Sartre observed that it is via our interaction with others that we get a sense of ourselves. Others see us in a way that we cannot see ourselves and their feedback makes us more self-aware. Much has been written about the mental health risks of isolation and loneliness because of coronavirus. Humans are social beings. We need interaction. Currently, there is an understandable tendency to retreat from the world – ‘to isolate’.
While we have a civil duty to comply with government public health policy, we need to be aware of not going to unnecessary extremes and closing ourselves off. Existentialist notions of inter-connectedness, shared experience and feedback underline the importance of maintaining as much social contact as possible within the prescribed rules.
Living the good life
I reflected earlier on coping with life being finite by living it according to our values and making the most of it. Plato said, "An unexamined life is not worth living". Being aware of our mortality, our foibles, and our guilt may be uncomfortable, but it forces us to think about how we live our lives and what is important to us. This in turn raises the question, how do we live our life well?

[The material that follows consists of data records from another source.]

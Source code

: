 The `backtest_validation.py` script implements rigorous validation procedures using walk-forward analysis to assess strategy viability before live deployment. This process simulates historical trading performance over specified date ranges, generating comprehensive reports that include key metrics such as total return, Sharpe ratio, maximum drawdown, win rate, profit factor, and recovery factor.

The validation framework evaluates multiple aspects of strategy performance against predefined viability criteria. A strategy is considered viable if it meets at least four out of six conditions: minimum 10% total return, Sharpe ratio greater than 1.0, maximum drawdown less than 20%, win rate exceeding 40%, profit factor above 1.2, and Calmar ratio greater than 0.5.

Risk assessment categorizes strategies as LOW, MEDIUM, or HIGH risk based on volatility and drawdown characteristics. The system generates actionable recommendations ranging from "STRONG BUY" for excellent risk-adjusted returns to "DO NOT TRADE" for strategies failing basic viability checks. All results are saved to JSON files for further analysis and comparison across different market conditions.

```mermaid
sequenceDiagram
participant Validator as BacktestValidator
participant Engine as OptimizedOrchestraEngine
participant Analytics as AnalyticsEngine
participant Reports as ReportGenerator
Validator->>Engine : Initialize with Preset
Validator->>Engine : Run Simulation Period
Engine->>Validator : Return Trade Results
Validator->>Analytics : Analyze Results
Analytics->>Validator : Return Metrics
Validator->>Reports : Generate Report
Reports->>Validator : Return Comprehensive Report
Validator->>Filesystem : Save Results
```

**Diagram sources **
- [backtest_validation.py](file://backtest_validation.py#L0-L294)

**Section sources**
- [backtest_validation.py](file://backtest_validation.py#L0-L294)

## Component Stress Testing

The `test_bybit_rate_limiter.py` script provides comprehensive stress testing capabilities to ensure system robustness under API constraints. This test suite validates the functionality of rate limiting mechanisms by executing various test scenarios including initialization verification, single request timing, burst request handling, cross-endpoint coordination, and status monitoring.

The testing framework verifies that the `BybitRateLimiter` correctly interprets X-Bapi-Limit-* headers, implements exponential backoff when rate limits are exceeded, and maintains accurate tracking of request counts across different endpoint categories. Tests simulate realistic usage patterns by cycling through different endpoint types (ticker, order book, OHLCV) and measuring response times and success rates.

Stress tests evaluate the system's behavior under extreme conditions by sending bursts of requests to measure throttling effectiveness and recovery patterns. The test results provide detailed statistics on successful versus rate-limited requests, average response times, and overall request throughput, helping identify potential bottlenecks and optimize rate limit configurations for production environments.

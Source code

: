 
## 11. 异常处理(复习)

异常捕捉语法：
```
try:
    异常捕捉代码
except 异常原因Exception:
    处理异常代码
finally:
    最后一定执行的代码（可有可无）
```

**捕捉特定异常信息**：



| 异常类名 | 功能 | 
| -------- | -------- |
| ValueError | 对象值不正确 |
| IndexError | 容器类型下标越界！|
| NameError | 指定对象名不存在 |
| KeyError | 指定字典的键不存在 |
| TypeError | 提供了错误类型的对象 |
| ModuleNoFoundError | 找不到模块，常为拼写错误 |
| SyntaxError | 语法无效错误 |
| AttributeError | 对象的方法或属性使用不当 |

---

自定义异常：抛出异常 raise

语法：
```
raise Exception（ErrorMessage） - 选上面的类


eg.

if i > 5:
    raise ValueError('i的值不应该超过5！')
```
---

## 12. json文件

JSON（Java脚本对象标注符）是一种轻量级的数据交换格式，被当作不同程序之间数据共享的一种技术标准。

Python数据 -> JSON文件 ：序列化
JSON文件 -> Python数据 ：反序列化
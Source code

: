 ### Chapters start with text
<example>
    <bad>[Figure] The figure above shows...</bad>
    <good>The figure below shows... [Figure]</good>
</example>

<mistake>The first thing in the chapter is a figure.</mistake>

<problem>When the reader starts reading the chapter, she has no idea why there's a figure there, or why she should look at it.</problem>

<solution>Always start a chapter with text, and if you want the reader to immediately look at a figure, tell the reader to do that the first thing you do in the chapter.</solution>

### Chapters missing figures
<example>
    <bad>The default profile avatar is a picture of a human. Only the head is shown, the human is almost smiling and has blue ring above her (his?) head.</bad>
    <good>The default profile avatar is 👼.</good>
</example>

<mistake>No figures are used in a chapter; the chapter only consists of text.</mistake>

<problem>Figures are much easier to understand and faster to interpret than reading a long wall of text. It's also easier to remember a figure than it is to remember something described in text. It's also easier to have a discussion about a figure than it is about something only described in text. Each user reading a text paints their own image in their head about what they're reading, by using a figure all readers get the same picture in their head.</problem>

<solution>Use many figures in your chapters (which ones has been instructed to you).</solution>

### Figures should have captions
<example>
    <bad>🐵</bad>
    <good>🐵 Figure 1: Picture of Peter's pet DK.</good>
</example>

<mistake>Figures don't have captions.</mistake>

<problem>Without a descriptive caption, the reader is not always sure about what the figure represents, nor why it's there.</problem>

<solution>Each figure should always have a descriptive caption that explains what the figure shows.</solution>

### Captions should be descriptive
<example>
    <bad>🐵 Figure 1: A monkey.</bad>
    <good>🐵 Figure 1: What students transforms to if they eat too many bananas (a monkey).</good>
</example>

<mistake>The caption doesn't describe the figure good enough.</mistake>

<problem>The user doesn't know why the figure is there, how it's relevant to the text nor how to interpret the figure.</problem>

An aspect of that question relates to whether living well is about being happy or being good. Socrates followed by Aristotle and Plato came out in favour of a moral life over a pleasurable one. Later philosophers sought a more balanced model. But ultimately there is no one, right way to live life. Imposing one would be a contradiction of individual choice, freedom, and responsibility central to all philosophic thought.
Existential philosophy, however, provides some useful principles, notably that we should learn to think deeply and self-reflectively about the way we live. Being in touch with our values and priorities means we can make wiser choices. It means we are less likely to be deflected by expediency or put disproportionate weight on things that are not important. It is also more likely to lead us to expand our value system to incorporate other values such as love, kindness, tolerance, and loyalty. It leads us to become a better version of ourselves and, importantly in the context of this article, more contented and resilient in the face of external challenges.
My starting point when I first thought about writing this article was a feeling that advice on maintaining individual and relationship well-being in response to coronavirus, was being offered in the absence of a conceptual framework. Drawing on existential philosophy I have tried to provide one.
If there is a conclusion, it is that constructive individual responses will come down to personal choice. I have tried to inform those choices by promoting an awareness of fundamental paradoxes, human inter-connectedness and living the good life. As we wrestle with day-to-day dilemmas, I hope it will help in experiencing a more peaceful way of being.